Alert Carolina: Do you stay awake all night deciding if 8 a.m. classes will be cancelled or not? Because I did while waiting for you to decide.
Over the snow break I spent my time wisely, living vicariously through the entirety of Super Mario Sunshine from start to finish. Shoutout to me?
I feel like Buddy the Elf waiting for Santa when it snows. SAA...LERT CAROLINAAA!!!
There should be a mandatory first-year seminar for all in-stater’ called: How to Maneuver the Snow 101.
BRB while I freeze to death on the way to class. Thanks Carol.
Hey UNC students, instead of spending your energy protesting some a-hole who died 124 years ago maybe you could be protesting the a-holes on the BOG who are hurting our campus right now. Just sayin’.
Fifty Shades of Grey?

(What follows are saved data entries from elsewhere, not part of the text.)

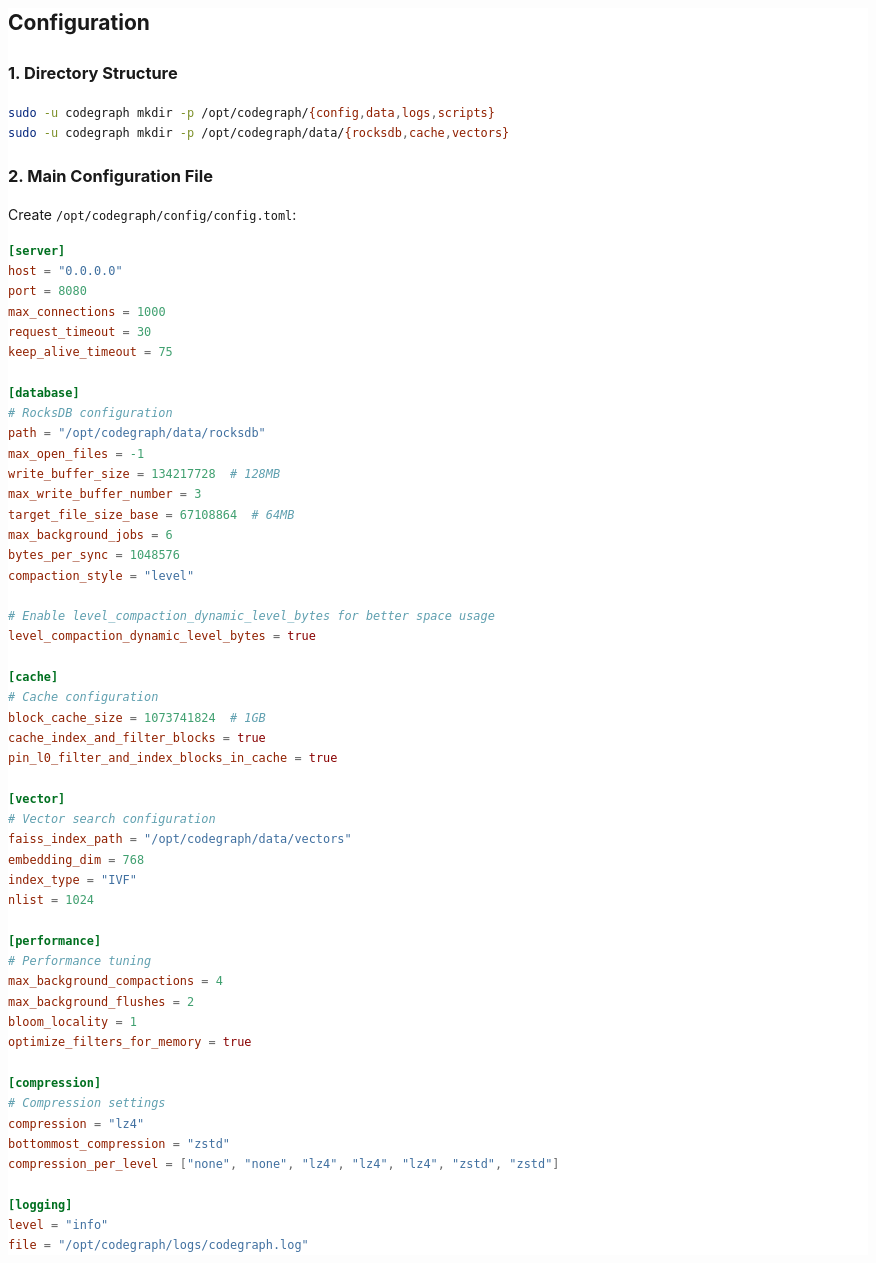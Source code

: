 ## Configuration

### 1. Directory Structure

```bash
sudo -u codegraph mkdir -p /opt/codegraph/{config,data,logs,scripts}
sudo -u codegraph mkdir -p /opt/codegraph/data/{rocksdb,cache,vectors}
```

### 2. Main Configuration File

Create `/opt/codegraph/config/config.toml`:

```toml
[server]
host = "0.0.0.0"
port = 8080
max_connections = 1000
request_timeout = 30
keep_alive_timeout = 75

[database]
# RocksDB configuration
path = "/opt/codegraph/data/rocksdb"
max_open_files = -1
write_buffer_size = 134217728  # 128MB
max_write_buffer_number = 3
target_file_size_base = 67108864  # 64MB
max_background_jobs = 6
bytes_per_sync = 1048576
compaction_style = "level"

# Enable level_compaction_dynamic_level_bytes for better space usage
level_compaction_dynamic_level_bytes = true

[cache]
# Cache configuration
block_cache_size = 1073741824  # 1GB
cache_index_and_filter_blocks = true
pin_l0_filter_and_index_blocks_in_cache = true

[vector]
# Vector search configuration
faiss_index_path = "/opt/codegraph/data/vectors"
embedding_dim = 768
index_type = "IVF"
nlist = 1024

[performance]
# Performance tuning
max_background_compactions = 4
max_background_flushes = 2
bloom_locality = 1
optimize_filters_for_memory = true

[compression]
# Compression settings
compression = "lz4"
bottommost_compression = "zstd"
compression_per_level = ["none", "none", "lz4", "lz4", "lz4", "zstd", "zstd"]

[logging]
level = "info"
file = "/opt/codegraph/logs/codegraph.log"
```
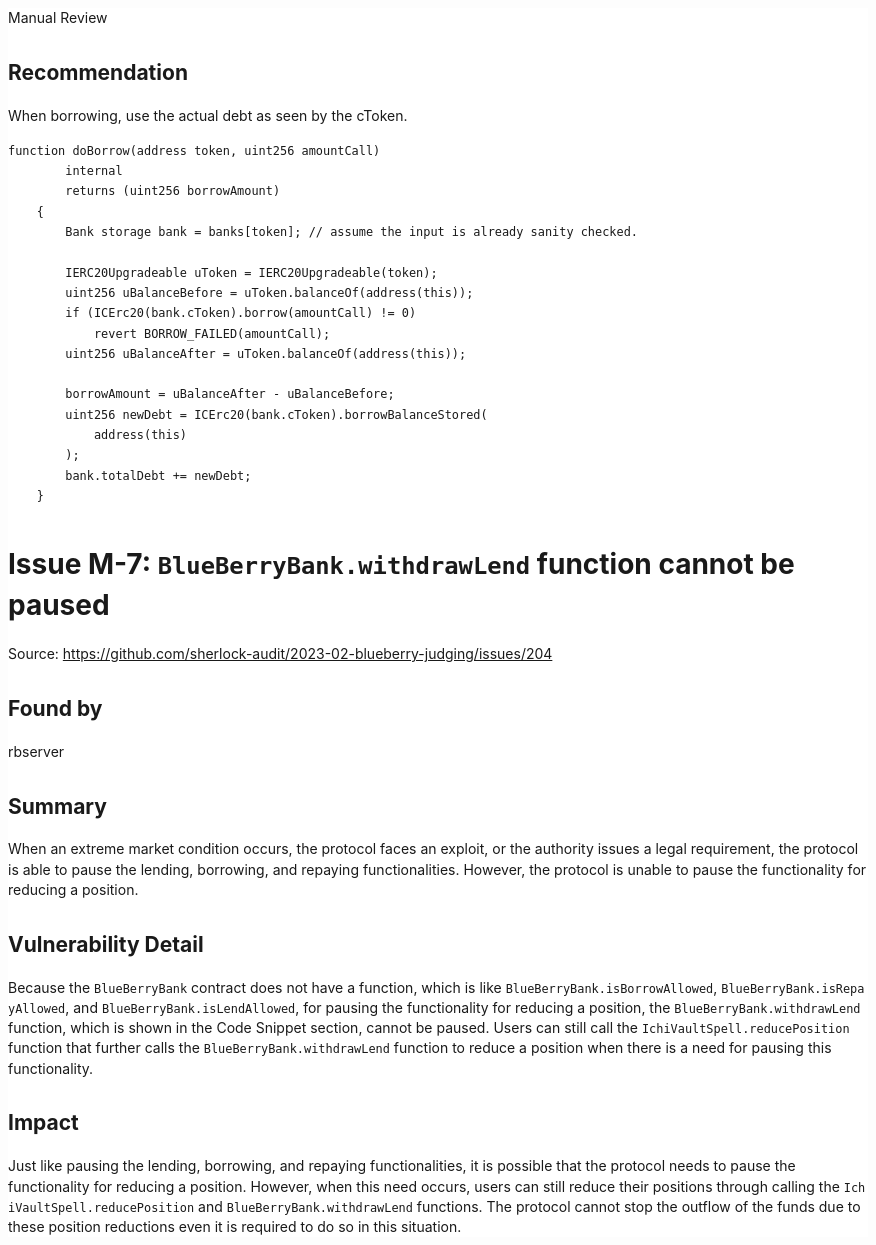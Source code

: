 Manual Review

## Recommendation

When borrowing, use the actual debt as seen by the cToken.

```solidity
function doBorrow(address token, uint256 amountCall)
        internal
        returns (uint256 borrowAmount)
    {
        Bank storage bank = banks[token]; // assume the input is already sanity checked.

        IERC20Upgradeable uToken = IERC20Upgradeable(token);
        uint256 uBalanceBefore = uToken.balanceOf(address(this));
        if (ICErc20(bank.cToken).borrow(amountCall) != 0)
            revert BORROW_FAILED(amountCall);
        uint256 uBalanceAfter = uToken.balanceOf(address(this));

        borrowAmount = uBalanceAfter - uBalanceBefore;
        uint256 newDebt = ICErc20(bank.cToken).borrowBalanceStored(
            address(this)
        );
        bank.totalDebt += newDebt;
    }
```

# Issue M-7: `BlueBerryBank.withdrawLend` function cannot be paused 

Source: https://github.com/sherlock-audit/2023-02-blueberry-judging/issues/204 

## Found by 
rbserver

## Summary
When an extreme market condition occurs, the protocol faces an exploit, or the authority issues a legal requirement, the protocol is able to pause the lending, borrowing, and repaying functionalities. However, the protocol is unable to pause the functionality for reducing a position.

## Vulnerability Detail
Because the `BlueBerryBank` contract does not have a function, which is like `BlueBerryBank.isBorrowAllowed`, `BlueBerryBank.isRepayAllowed`, and `BlueBerryBank.isLendAllowed`, for pausing the functionality for reducing a position, the `BlueBerryBank.withdrawLend` function, which is shown in the Code Snippet section, cannot be paused. Users can still call the `IchiVaultSpell.reducePosition` function that further calls the `BlueBerryBank.withdrawLend` function to reduce a position when there is a need for pausing this functionality.

## Impact
Just like pausing the lending, borrowing, and repaying functionalities, it is possible that the protocol needs to pause the functionality for reducing a position. However, when this need occurs, users can still reduce their positions through calling the `IchiVaultSpell.reducePosition` and `BlueBerryBank.withdrawLend` functions. The protocol cannot stop the outflow of the funds due to these position reductions even it is required to do so in this situation.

With this weather it’s more like Fifty Layers of Fleece – amirite?
Seriously considering taking an ostentatious tumble in the pit just to really drive home to Carol that she done goofed.
The nice thing about playing Duke is that even if UNC loses, the Crazies still have to wake up in the morning and go to Duke.
There’s no sadder sight than the police equipment that would have been used in the event of a Franklin Street rush sitting untouched on the sidewalk.
Houston Summers looks like he could be Kathryn Walker’s babysitter.
New idea for the Pit redesign: Ice-skating rink.
If the Board of Governors really wanted to shut down the centers and institutes, they’d just have to install snow machines outside all the liberal arts buildings.
Win or lose, we shouldn’t have to go to class the day after a Duke game: It ought to be either a national holiday or day of mourning.
If the temperature’s a smaller number than the time of my first class, I’m not going.